Der letzte große Held, der letzte mythische Mann ist nahezu ein Jahrhundert tot. Napoleon ist es. Ihn hat wenigstens ein Genius, Beethoven, als mythische Gestalt erlebt, und so wird Bonaparte, selbst wenn die Kuppel des Invalidendoms in Staub zerfallen sollte, auf die Nachkommenschaft der heutigen Geschlechter kommen. Was gab ihm, dem Advokatensohn auf Korsika, den heroenhaften Glanz? Noch als er lebte, von Menschen verlassen, von seiner Mutter einzig zurückersehnt, nur noch von dem alten Diener Marchand behütet und gepflegt, stieg er zu den Sternen empor. Sein Leiden, an dem er nicht rüttelte, an dem er nichts änderte, das er unabwendbar ließ, wie es unabwendbar war, das machte ihn groß und menschlich zugleich. So endet ein Herakles.
Das Ende macht den Heros. Die zwölf Taten, die zwölf Erobertaten Napoleons sind zwar bereits gewaltig im Vergleich zu anderen Taten anderer Menschen. Das Ende aber macht Herakles zum Halbgott, das Ende macht Napoleon zum Mythos, mehr als Marengo und Austerlitz.

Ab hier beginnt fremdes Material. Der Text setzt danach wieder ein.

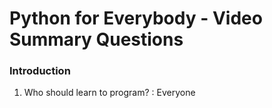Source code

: # Python for Everybody - Video Summary Questions

### Introduction

1. Who should learn to program?
: Everyone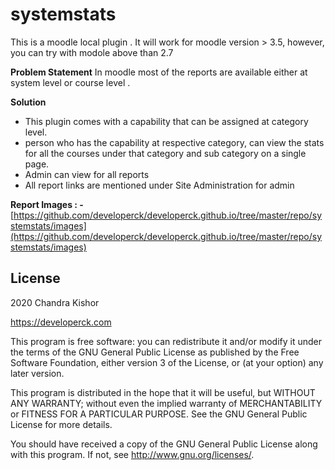 

# systemstats #
This is a moodle local plugin . It will work for moodle  version > 3.5, however, you can try with modole above than 2.7

**Problem Statement**
In moodle most of the reports are available either at system level or course level .

**Solution**
* This plugin comes with a capability that can be assigned at category level.
* person who has the capability at respective category, can view the stats for all the courses under that category and sub category on a single page. 
* Admin can view for all  reports
* All report links are mentioned under Site Administration for admin 


**Report Images : -**
[https://github.com/developerck/developerck.github.io/tree/master/repo/systemstats/images](https://github.com/developerck/developerck.github.io/tree/master/repo/systemstats/images)

## License ##

2020 
Chandra Kishor

https://developerck.com

This program is free software: you can redistribute it and/or modify it under
the terms of the GNU General Public License as published by the Free Software
Foundation, either version 3 of the License, or (at your option) any later
version.

This program is distributed in the hope that it will be useful, but WITHOUT ANY
WARRANTY; without even the implied warranty of MERCHANTABILITY or FITNESS FOR A
PARTICULAR PURPOSE.  See the GNU General Public License for more details.

You should have received a copy of the GNU General Public License along with
this program.  If not, see <http://www.gnu.org/licenses/>.

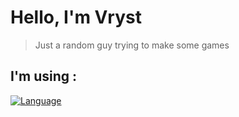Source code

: # Hello, I'm Vryst
> Just a random guy trying to make some games

## I'm using :
[![Language](https://skillicons.dev/icons?i=python)](https://skillicons.dev)

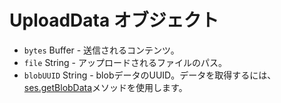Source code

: # UploadData オブジェクト

* `bytes` Buffer - 送信されるコンテンツ。
* `file` String - アップロードされるファイルのパス。
* `blobUUID` String - blobデータのUUID。データを取得するには、[ses.getBlobData](../session.md#sesgetblobdataidentifier-callback)メソッドを使用します。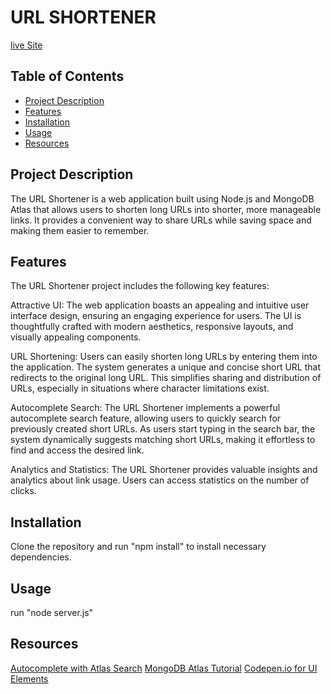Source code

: # URL SHORTENER

[live Site](https://shorturl-chirag.onrender.com/)

## Table of Contents

- [Project Description](#project-description)
- [Features](#features)
- [Installation](#installation)
- [Usage](#usage)
- [Resources](#resources)


## Project Description

The URL Shortener is a web application built using Node.js and MongoDB Atlas that allows users to shorten long URLs into shorter, more manageable links. It provides a convenient way to share URLs while saving space and making them easier to remember.

## Features
The URL Shortener project includes the following key features:

Attractive UI: The web application boasts an appealing and intuitive user interface design, ensuring an engaging experience for users. The UI is thoughtfully crafted with modern aesthetics, responsive layouts, and visually appealing components.

URL Shortening: Users can easily shorten long URLs by entering them into the application. The system generates a unique and concise short URL that redirects to the original long URL. This simplifies sharing and distribution of URLs, especially in situations where character limitations exist.

Autocomplete Search: The URL Shortener implements a powerful autocomplete search feature, allowing users to quickly search for previously created short URLs. As users start typing in the search bar, the system dynamically suggests matching short URLs, making it effortless to find and access the desired link.

Analytics and Statistics: The URL Shortener provides valuable insights and analytics about link usage. Users can access statistics on the number of clicks.

## Installation

Clone the repository and run "npm install" to install necessary dependencies.

## Usage

run "node server.js"

## Resources

[Autocomplete with Atlas Search](https://www.mongodb.com/docs/atlas/atlas-search/tutorial/autocomplete-tutorial/)
[MongoDB Atlas Tutorial](https://www.mongodb.com/basics/mongodb-atlas-tutorial)
[Codepen.io for UI Elements](https://codepen.io/)




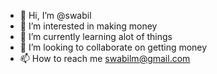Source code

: - 👋 Hi, I’m @swabil
- 👀 I’m interested in making money
- 🌱 I’m currently learning alot of things
- 💞️ I’m looking to collaborate on getting money
- 📫 How to reach me swabilm@gmail.com

<!---
swabil/swabil is a ✨ special ✨ repository because its `README.md` (this file) appears on your GitHub profile.
You can click the Preview link to take a look at your changes.
--->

Unter den unsagbaren Leiden seines vergifteten Dejanirahemdes, auf dem selbst gewählten, von eigenen Händen aufgeschichteten Holzstoße, anderer Menschen Schuld nicht büßend, auf sich selbst gestützt, der einzige, große Mensch, der souveräne, fürstliche, er, der im Schwersten noch freudige, so erhebt sich der heidnische Held, anders als der christliche. Nie kehrt er zurück. Läßt er die Erde unter sich, dann nehmen die Sternennäheren Himmel ihn als ihresgleichen auf zu längerer Dauer, zu treuerem Bestand. Heilig steigt er in seinem Schmerz gegen den Olymp, dem Unabwendbaren sein strahlendes Antlitz unbesiegbar entgegenwendend. Eine Himmelfahrt auch hier, aber nicht eine aus Gräbern und Grüften, sondern im freien Lichte, in Überlegenheit, Mut, eine kühne Herrlichkeit … Solch ein Name vergeht nicht. Es ist nicht das Wunder, das diesen Staubgeborenen zum Halbgott macht, – die Wunder, die übermenschlichen Taten, ihr Marengo und ihr Austerlitz haben Herakles und Napoleon schon lange hinter sich, wenn sie sich heben über das Irdische. Nicht die Taten machen es also. Auch das Leiden nicht. Niemand hat diesen unchristlichen Heroen einen Schwamm mit Essig gefüllt und ihn um einen Ysop gelegt, und niemand war da, weder eine Schwester mitleidsvoll, noch eine Mutter schmerzerdrückt und stumm, die dies dem Sterbenden an die Lippen gehalten. Allein, seine ganze gesammelte Existenz dem Unabwendbaren kühn entgegengehalten, das Leben nicht durch Leiden, sondern trotz dem Leiden überwindend, es kraft der Halbgotteigenschaften des schwach geborenen Menschen zu Ende lebend und über sich hinaus, nüchtern, stumm, in keuscher Heiterkeit, nicht gestört durch das Dröhnen kosmischer Gewitter, zerreißender Altardecken und verlöschender Sonnen, so steigen diese Menschen aus der Reihe von uns allen in einen höheren Kreis.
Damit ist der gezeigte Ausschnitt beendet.